En ese momento, el Pequeño Wu apareció con su pequeña mochila escolar y comenzó a tocar la flauta, produciendo una melodía alegre que combinaba bien con el ambiente.

Mu Jingzhe se llevó una mano a la frente. Los hermanos Shao Nan y Shao Xi no pudieron evitar reírse, pero rápidamente cerraron la boca al notar su mirada.

«Mami, ¿no vas a cortarle el cabello a Shao Nan hoy?» preguntó la Pequeña Bei, cambiando de tema.

«Sí», respondió Mu Jingzhe con una sonrisa, dejando de lado las risas de la mañana.

Después de todo, la Pequeña Bei estaba feliz.
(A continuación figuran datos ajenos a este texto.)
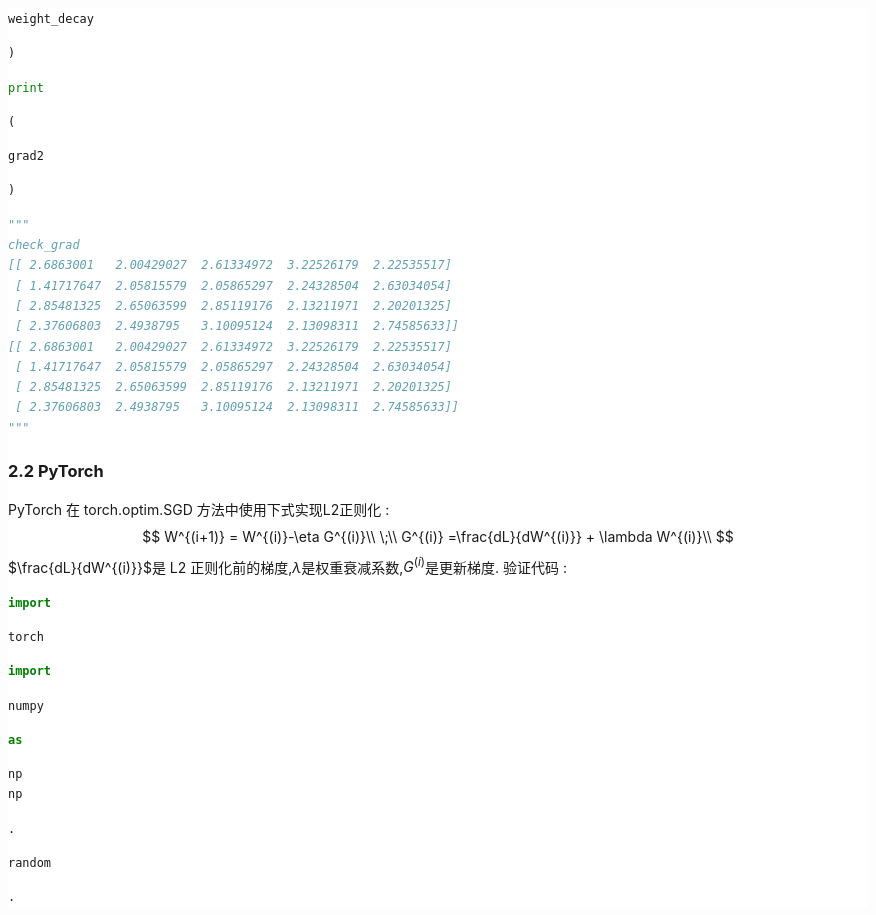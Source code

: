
 ```python
weight_decay
```
```python
)
```
```python
print
```
```python
(
```
```python
grad2
```
```python
)
```
```python
"""
check_grad
[[ 2.6863001   2.00429027  2.61334972  3.22526179  2.22535517]
 [ 1.41717647  2.05815579  2.05865297  2.24328504  2.63034054]
 [ 2.85481325  2.65063599  2.85119176  2.13211971  2.20201325]
 [ 2.37606803  2.4938795   3.10095124  2.13098311  2.74585633]]
[[ 2.6863001   2.00429027  2.61334972  3.22526179  2.22535517]
 [ 1.41717647  2.05815579  2.05865297  2.24328504  2.63034054]
 [ 2.85481325  2.65063599  2.85119176  2.13211971  2.20201325]
 [ 2.37606803  2.4938795   3.10095124  2.13098311  2.74585633]]
"""
```
### 2.2 PyTorch
PyTorch 在 torch.optim.SGD 方法中使用下式实现L2正则化 :
$$
W^{(i+1)} = W^{(i)}-\eta G^{(i)}\\
\;\\
G^{(i)} =\frac{dL}{dW^{(i)}} + \lambda W^{(i)}\\
$$
$\frac{dL}{dW^{(i)}}$是 L2 正则化前的梯度,$\lambda$是权重衰减系数,$G^{(i)}$是更新梯度.
验证代码 :
```python
import
```
```python
torch
```
```python
import
```
```python
numpy
```
```python
as
```
```python
np
np
```
```python
.
```
```python
random
```
```python
.
```
```python
```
Había conseguido que todos sus hermanos le llamaran “mami”, lo cual era un gran logro para ella. Y no importaba si Mu Jingzhe también tenía que quererla más por haber sido la primera en llamarla “mami”. Lo que importaba era que todos eran felices juntos.

Después del desayuno, Li Zhaodi llegó a visitar a Mu Jingzhe.

Al verla, los niños se tensaron, temiendo que los separara de ella nuevamente. La Pequeña Bei, que la vio acercarse, no sabía cómo saludarla. Su rostro mostraba preocupación, pero aún así, sonrió nerviosa.

Li Zhaodi se sintió algo incómoda al ver esta actitud, que le recordó a la propia Mu Jingzhe cuando era pequeña, tratando de agradar a la Anciana Señora Mu sin recibir respuesta.

Al ver cómo los niños habían logrado que Mu Jingzhe volviera a ser su madre, Li Zhaodi sintió una mezcla de tristeza y resignación. ¿Era esta la razón por la que Mu Jingzhe había decidido quedarse a cuidar de ellos? Porque había sufrido tanto en su juventud que ahora su corazón se ablandaba ante los niños.